Following completion of the heart-1 trial and the VERVE-102 trial, Verve said, it plans to launch a randomized, placebo-controlled Phase II trial of either VERVE-101 or VERVE-102 in 2025.
ANGPTL3 is targeted by VERVE-201, being developed for both homozygous familial hypercholesterolemia (HoFH) and refractory hypercholesterolemia.

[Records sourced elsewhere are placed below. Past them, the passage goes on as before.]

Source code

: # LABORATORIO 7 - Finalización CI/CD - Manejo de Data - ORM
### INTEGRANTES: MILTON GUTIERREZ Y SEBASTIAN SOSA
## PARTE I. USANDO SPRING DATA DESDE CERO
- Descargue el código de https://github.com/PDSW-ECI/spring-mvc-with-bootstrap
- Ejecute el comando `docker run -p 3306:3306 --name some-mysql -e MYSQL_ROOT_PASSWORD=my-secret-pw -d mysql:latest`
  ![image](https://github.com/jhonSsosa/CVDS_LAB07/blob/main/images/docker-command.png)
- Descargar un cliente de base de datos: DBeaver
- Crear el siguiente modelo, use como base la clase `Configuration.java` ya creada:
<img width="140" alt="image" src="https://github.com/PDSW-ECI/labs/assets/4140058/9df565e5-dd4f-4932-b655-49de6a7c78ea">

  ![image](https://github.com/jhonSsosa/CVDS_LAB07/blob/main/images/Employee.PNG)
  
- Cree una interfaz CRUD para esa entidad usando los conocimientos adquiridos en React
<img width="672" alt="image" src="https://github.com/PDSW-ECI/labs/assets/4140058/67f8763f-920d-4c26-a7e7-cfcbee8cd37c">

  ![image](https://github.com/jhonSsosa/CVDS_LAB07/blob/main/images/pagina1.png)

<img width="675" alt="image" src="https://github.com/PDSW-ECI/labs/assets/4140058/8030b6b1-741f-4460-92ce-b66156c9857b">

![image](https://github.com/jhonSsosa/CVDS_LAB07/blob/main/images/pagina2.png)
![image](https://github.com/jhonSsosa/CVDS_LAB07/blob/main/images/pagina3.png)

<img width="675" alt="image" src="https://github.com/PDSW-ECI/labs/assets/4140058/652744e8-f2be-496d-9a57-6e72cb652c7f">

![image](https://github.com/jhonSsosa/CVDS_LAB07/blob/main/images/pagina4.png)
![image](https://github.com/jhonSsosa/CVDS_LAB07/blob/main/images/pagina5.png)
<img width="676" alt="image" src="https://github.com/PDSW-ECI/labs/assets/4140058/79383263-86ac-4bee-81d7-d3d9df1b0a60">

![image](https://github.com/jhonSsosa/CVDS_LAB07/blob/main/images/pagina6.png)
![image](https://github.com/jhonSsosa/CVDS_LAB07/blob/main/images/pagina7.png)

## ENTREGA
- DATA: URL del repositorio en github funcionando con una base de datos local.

Lilly has also agreed to co-develop a base editing program for an undisclosed ASCVD. The pharma giant added to rights it acquired in June for up to $525 million-plus to co-develop Verve’s “LPA” program, indicated for ASCVD with high lipoprotein a [Lp(a)] and using a novel editor.
Discussing the importance of Verve’s research on VERVE-101, CEO Kathiresan added a postscript to his post on X placing the work within the context of the holiday known as Diwali or Deepvali: “Deepavali celebrates new knowledge, and so thrilled to add today to our knowledge on the intersection of gene editing technology and cardiovascular disease.”
Alex Philippidis is senior business editor of GEN.